La cuidada cancha sintética en la que juegan yace sobre un campo de tierra. Un narcotraficante que por entonces dominaba la favela lo mandó a construir en la década de 1990. Aunque la comunidad de unas 13.000 personas es mucho más segura después de una ocupación policial en 2011, muchos aún recuerdan cuando los mafiosos dejaban los cadáveres de sus rivales sobre las gradas.
Hoy, es el lugar en el que Andrezinho y sus compañeros se reúnen para aprender acerca de los diferentes países que disputan el Mundial.
Cuando el fútbol derriba barreras
Instalado frente a la playa de Ipanema con un vaso de caipirinha en la mano, Jugurtha saborea cada minuto.

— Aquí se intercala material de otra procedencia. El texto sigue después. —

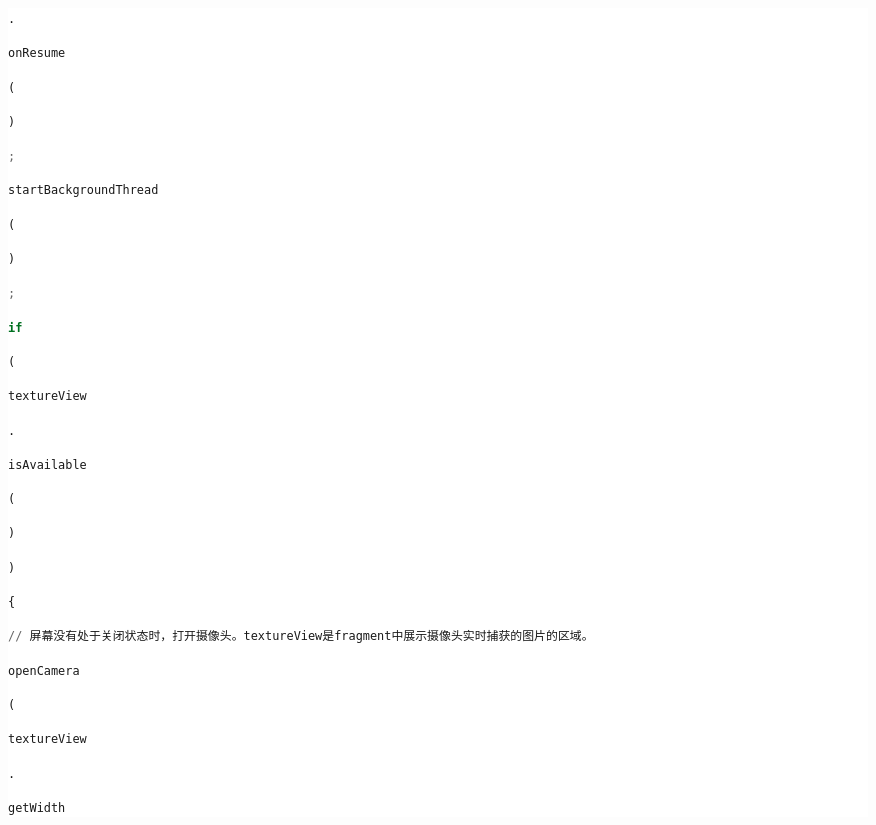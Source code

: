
 ```python
.
```
```python
onResume
```
```python
(
```
```python
)
```
```python
;
```
```python
startBackgroundThread
```
```python
(
```
```python
)
```
```python
;
```
```python
if
```
```python
(
```
```python
textureView
```
```python
.
```
```python
isAvailable
```
```python
(
```
```python
)
```
```python
)
```
```python
{
```
```python
// 屏幕没有处于关闭状态时，打开摄像头。textureView是fragment中展示摄像头实时捕获的图片的区域。
```
```python
openCamera
```
```python
(
```
```python
textureView
```
```python
.
```
```python
getWidth
```
```python
```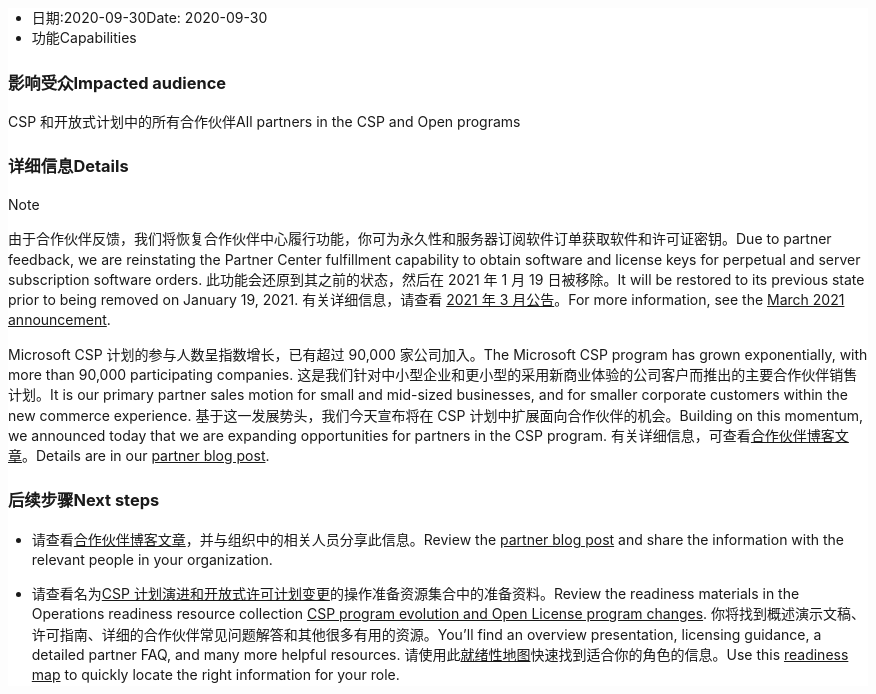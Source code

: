 - <span data-ttu-id="3491f-138">日期:2020-09-30</span><span class="sxs-lookup"><span data-stu-id="3491f-138">Date: 2020-09-30</span></span>
- <span data-ttu-id="3491f-139">功能</span><span class="sxs-lookup"><span data-stu-id="3491f-139">Capabilities</span></span>
 
### <a name="impacted-audience"></a><span data-ttu-id="3491f-140">影响受众</span><span class="sxs-lookup"><span data-stu-id="3491f-140">Impacted audience</span></span>

<span data-ttu-id="3491f-141">CSP 和开放式计划中的所有合作伙伴</span><span class="sxs-lookup"><span data-stu-id="3491f-141">All partners in the CSP and Open programs</span></span>

### <a name="details"></a><span data-ttu-id="3491f-142">详细信息</span><span class="sxs-lookup"><span data-stu-id="3491f-142">Details</span></span>

>[!NOTE]
><span data-ttu-id="3491f-143">由于合作伙伴反馈，我们将恢复合作伙伴中心履行功能，你可为永久性和服务器订阅软件订单获取软件和许可证密钥。</span><span class="sxs-lookup"><span data-stu-id="3491f-143">Due to partner feedback, we are reinstating the Partner Center fulfillment capability to obtain software and license keys for perpetual and server subscription software orders.</span></span> <span data-ttu-id="3491f-144">此功能会还原到其之前的状态，然后在 2021 年 1 月 19 日被移除。</span><span class="sxs-lookup"><span data-stu-id="3491f-144">It will be restored to its previous state prior to being removed on January 19, 2021.</span></span> <span data-ttu-id="3491f-145">有关详细信息，请查看 [2021 年 3 月公告](https://docs.microsoft.com/partner-center/announcements/2021-march#4)。</span><span class="sxs-lookup"><span data-stu-id="3491f-145">For more information, see the [March 2021 announcement](https://docs.microsoft.com/partner-center/announcements/2021-march#4).</span></span>

<span data-ttu-id="3491f-146">Microsoft CSP 计划的参与人数呈指数增长，已有超过 90,000 家公司加入。</span><span class="sxs-lookup"><span data-stu-id="3491f-146">The Microsoft CSP program has grown exponentially, with more than 90,000 participating companies.</span></span> <span data-ttu-id="3491f-147">这是我们针对中小型企业和更小型的采用新商业体验的公司客户而推出的主要合作伙伴销售计划。</span><span class="sxs-lookup"><span data-stu-id="3491f-147">It is our primary partner sales motion for small and mid-sized businesses, and for smaller corporate customers within the new commerce experience.</span></span> <span data-ttu-id="3491f-148">基于这一发展势头，我们今天宣布将在 CSP 计划中扩展面向合作伙伴的机会。</span><span class="sxs-lookup"><span data-stu-id="3491f-148">Building on this momentum, we announced today that we are expanding opportunities for partners in the CSP program.</span></span> <span data-ttu-id="3491f-149">有关详细信息，可查看[合作伙伴博客文章](https://blogs.partner.microsoft.com/mpn/expanding-opportunities-for-partners-in-the-cloud-solution-provider-program/)。</span><span class="sxs-lookup"><span data-stu-id="3491f-149">Details are in our [partner blog post](https://blogs.partner.microsoft.com/mpn/expanding-opportunities-for-partners-in-the-cloud-solution-provider-program/).</span></span>

### <a name="next-steps"></a><span data-ttu-id="3491f-150">后续步骤</span><span class="sxs-lookup"><span data-stu-id="3491f-150">Next steps</span></span>

- <span data-ttu-id="3491f-151">请查看[合作伙伴博客文章](https://blogs.partner.microsoft.com/mpn/expanding-opportunities-for-partners-in-the-cloud-solution-provider-program/)，并与组织中的相关人员分享此信息。</span><span class="sxs-lookup"><span data-stu-id="3491f-151">Review the [partner blog post](https://blogs.partner.microsoft.com/mpn/expanding-opportunities-for-partners-in-the-cloud-solution-provider-program/) and share the information with the relevant people in your organization.</span></span>

- <span data-ttu-id="3491f-152">请查看名为[CSP 计划演进和开放式许可计划变更](https://partner.microsoft.com/resources/collection/csp-open-evolution-to-a-better-experience#/)的操作准备资源集合中的准备资料。</span><span class="sxs-lookup"><span data-stu-id="3491f-152">Review the readiness materials in the Operations readiness resource collection [CSP program evolution and Open License program changes](https://partner.microsoft.com/resources/collection/csp-open-evolution-to-a-better-experience#/).</span></span> <span data-ttu-id="3491f-153">你将找到概述演示文稿、许可指南、详细的合作伙伴常见问题解答和其他很多有用的资源。</span><span class="sxs-lookup"><span data-stu-id="3491f-153">You’ll find an overview presentation, licensing guidance, a detailed partner FAQ, and many more helpful resources.</span></span> <span data-ttu-id="3491f-154">请使用此[就绪性地图](https://partner.microsoft.com/resources/detail/csp-open-evolution-to-a-better-experience-readiness-map-pdf)快速找到适合你的角色的信息。</span><span class="sxs-lookup"><span data-stu-id="3491f-154">Use this [readiness map](https://partner.microsoft.com/resources/detail/csp-open-evolution-to-a-better-experience-readiness-map-pdf) to quickly locate the right information for your role.</span></span>

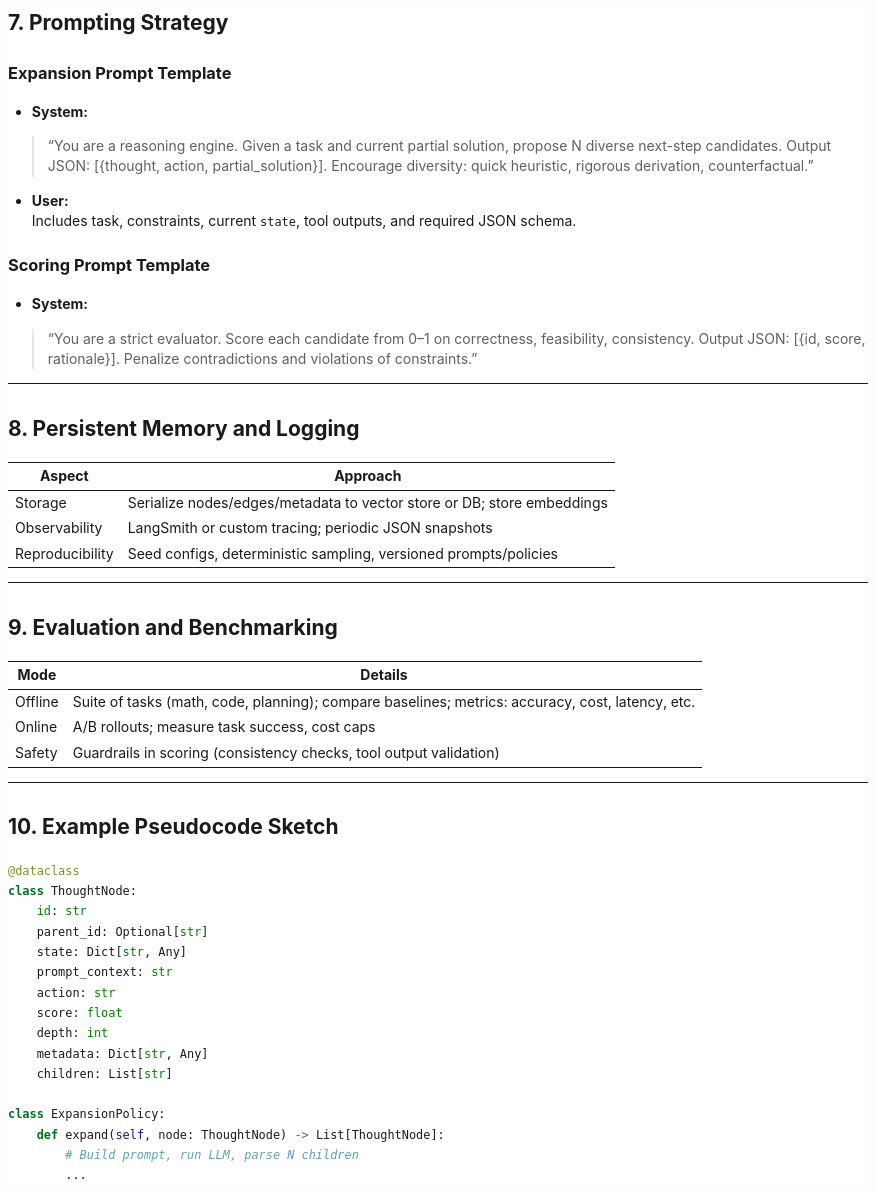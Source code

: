 
## 7. **Prompting Strategy**

### **Expansion Prompt Template**

-  **System:**  
  > “You are a reasoning engine. Given a task and current partial solution, propose N diverse next-step candidates. Output JSON: [{thought, action, partial_solution}]. Encourage diversity: quick heuristic, rigorous derivation, counterfactual.”
-  **User:**  
  Includes task, constraints, current `state`, tool outputs, and required JSON schema.

### **Scoring Prompt Template**

-  **System:**  
  > “You are a strict evaluator. Score each candidate from 0–1 on correctness, feasibility, consistency. Output JSON: [{id, score, rationale}]. Penalize contradictions and violations of constraints.”

---

## 8. **Persistent Memory and Logging**

| Aspect         | Approach                                                                 |
|----------------|-------------------------------------------------------------------------|
| Storage        | Serialize nodes/edges/metadata to vector store or DB; store embeddings   |
| Observability  | LangSmith or custom tracing; periodic JSON snapshots                     |
| Reproducibility| Seed configs, deterministic sampling, versioned prompts/policies         |

---

## 9. **Evaluation and Benchmarking**

| Mode      | Details                                                                                          |
|-----------|--------------------------------------------------------------------------------------------------|
| Offline   | Suite of tasks (math, code, planning); compare baselines; metrics: accuracy, cost, latency, etc. |
| Online    | A/B rollouts; measure task success, cost caps                                                    |
| Safety    | Guardrails in scoring (consistency checks, tool output validation)                               |

---

## 10. **Example Pseudocode Sketch**

```python
@dataclass
class ThoughtNode:
    id: str
    parent_id: Optional[str]
    state: Dict[str, Any]
    prompt_context: str
    action: str
    score: float
    depth: int
    metadata: Dict[str, Any]
    children: List[str]

class ExpansionPolicy:
    def expand(self, node: ThoughtNode) -> List[ThoughtNode]:
        # Build prompt, run LLM, parse N children
        ...

```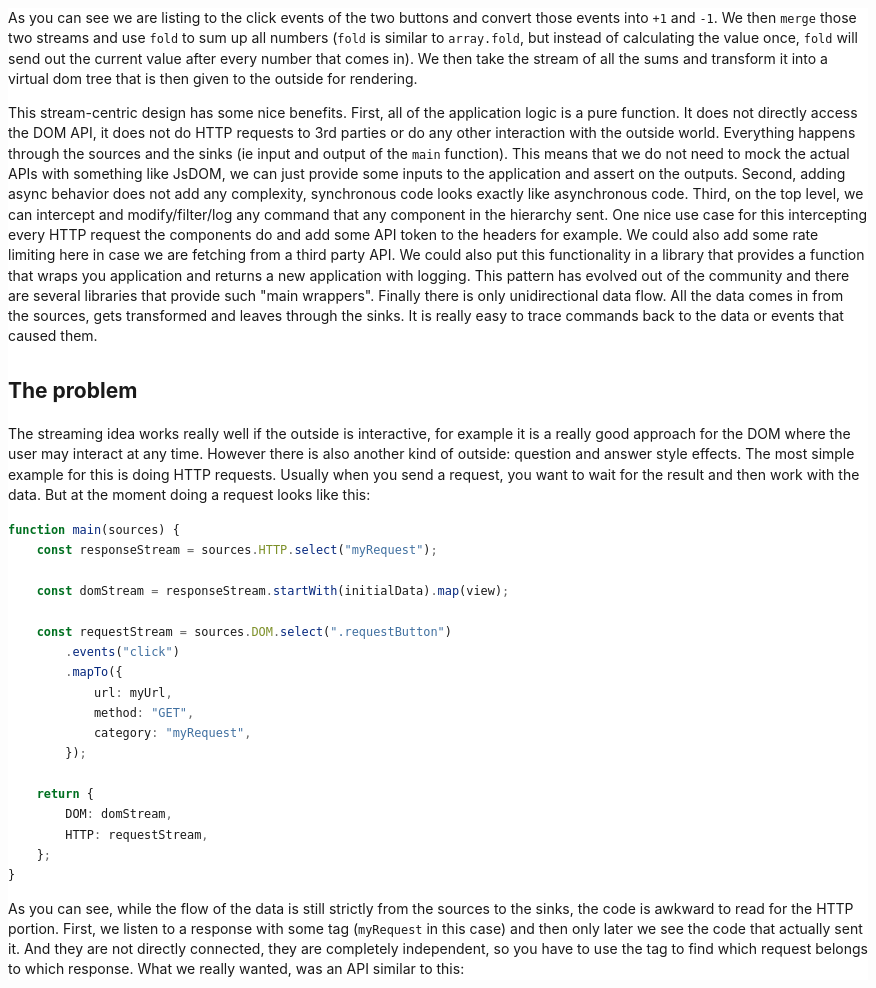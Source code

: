As you can see we are listing to the click events of the two buttons and convert those events into `+1` and `-1`. We then `merge` those two streams and use `fold` to sum up all numbers (`fold` is similar to `array.fold`, but instead of calculating the value once, `fold` will send out the current value after every number that comes in). We then take the stream of all the sums and transform it into a virtual dom tree that is then given to the outside for rendering.

This stream-centric design has some nice benefits. First, all of the application logic is a pure function. It does not directly access the DOM API, it does not do HTTP requests to 3rd parties or do any other interaction with the outside world. Everything happens through the sources and the sinks (ie input and output of the `main` function). This means that we do not need to mock the actual APIs with something like JsDOM, we can just provide some inputs to the application and assert on the outputs. Second, adding async behavior does not add any complexity, synchronous code looks exactly like asynchronous code. Third, on the top level, we can intercept and modify/filter/log any command that any component in the hierarchy sent. One nice use case for this intercepting every HTTP request the components do and add some API token to the headers for example. We could also add some rate limiting here in case we are fetching from a third party API. We could also put this functionality in a library that provides a function that wraps you application and returns a new application with logging. This pattern has evolved out of the community and there are several libraries that provide such "main wrappers". Finally there is only unidirectional data flow. All the data comes in from the sources, gets transformed and leaves through the sinks. It is really easy to trace commands back to the data or events that caused them.

## The problem

The streaming idea works really well if the outside is interactive, for example it is a really good approach for the DOM where the user may interact at any time. However there is also another kind of outside: question and answer style effects. The most simple example for this is doing HTTP requests. Usually when you send a request, you want to wait for the result and then work with the data. But at the moment doing a request looks like this:

```ts
function main(sources) {
    const responseStream = sources.HTTP.select("myRequest");

    const domStream = responseStream.startWith(initialData).map(view);

    const requestStream = sources.DOM.select(".requestButton")
        .events("click")
        .mapTo({
            url: myUrl,
            method: "GET",
            category: "myRequest",
        });

    return {
        DOM: domStream,
        HTTP: requestStream,
    };
}
```

As you can see, while the flow of the data is still strictly from the sources to the sinks, the code is awkward to read for the HTTP portion. First, we listen to a response with some tag (`myRequest` in this case) and then only later we see the code that actually sent it. And they are not directly connected, they are completely independent, so you have to use the tag to find which request belongs to which response. What we really wanted, was an API similar to this:
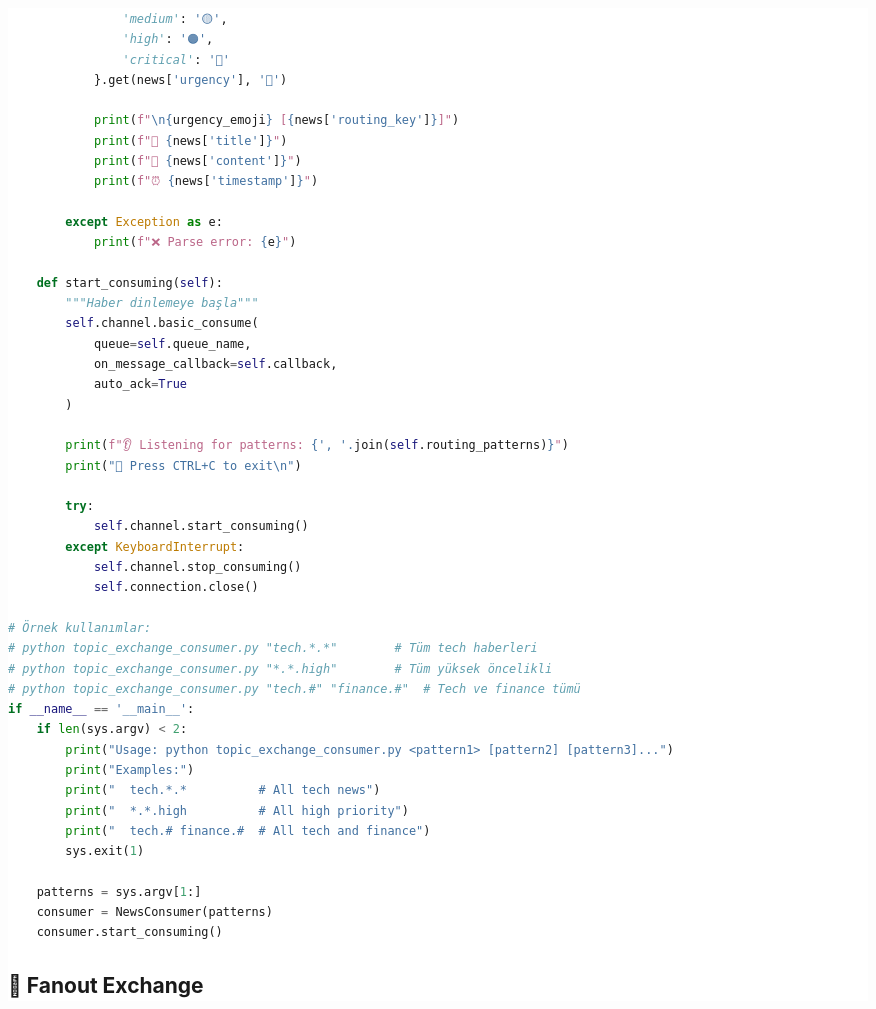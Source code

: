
 ```python
                'medium': '🟡',
                'high': '🟠',
                'critical': '🔴'
            }.get(news['urgency'], '📰')

            print(f"\n{urgency_emoji} [{news['routing_key']}]")
            print(f"📰 {news['title']}")
            print(f"💬 {news['content']}")
            print(f"⏰ {news['timestamp']}")

        except Exception as e:
            print(f"❌ Parse error: {e}")

    def start_consuming(self):
        """Haber dinlemeye başla"""
        self.channel.basic_consume(
            queue=self.queue_name,
            on_message_callback=self.callback,
            auto_ack=True
        )

        print(f"👂 Listening for patterns: {', '.join(self.routing_patterns)}")
        print("🔴 Press CTRL+C to exit\n")

        try:
            self.channel.start_consuming()
        except KeyboardInterrupt:
            self.channel.stop_consuming()
            self.connection.close()

# Örnek kullanımlar:
# python topic_exchange_consumer.py "tech.*.*"        # Tüm tech haberleri
# python topic_exchange_consumer.py "*.*.high"        # Tüm yüksek öncelikli
# python topic_exchange_consumer.py "tech.#" "finance.#"  # Tech ve finance tümü
if __name__ == '__main__':
    if len(sys.argv) < 2:
        print("Usage: python topic_exchange_consumer.py <pattern1> [pattern2] [pattern3]...")
        print("Examples:")
        print("  tech.*.*          # All tech news")
        print("  *.*.high          # All high priority")
        print("  tech.# finance.#  # All tech and finance")
        sys.exit(1)

    patterns = sys.argv[1:]
    consumer = NewsConsumer(patterns)
    consumer.start_consuming()
```

## 📢 Fanout Exchange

Sabe que está viviendo un momento excepcional, a diferencia de la mayoría de sus amigos, sean discapacitados o no. “A cada minuto que paso aquí, me tengo que pellizcar para convencerme de que no estoy soñando, no hay palabras para describir esto”, sonríe este estudiante parisino de 25 años sentado en su silla de ruedas eléctrica.
Llegado a Francia a los 12 años desde su Kabilia natal (Argelia), Jugurtha Djennad perdió la movilidad de las piernas dos años más tarde, víctima de una amiotrofia espinal que causa, a su vez, una atrofia evolutiva de los músculos.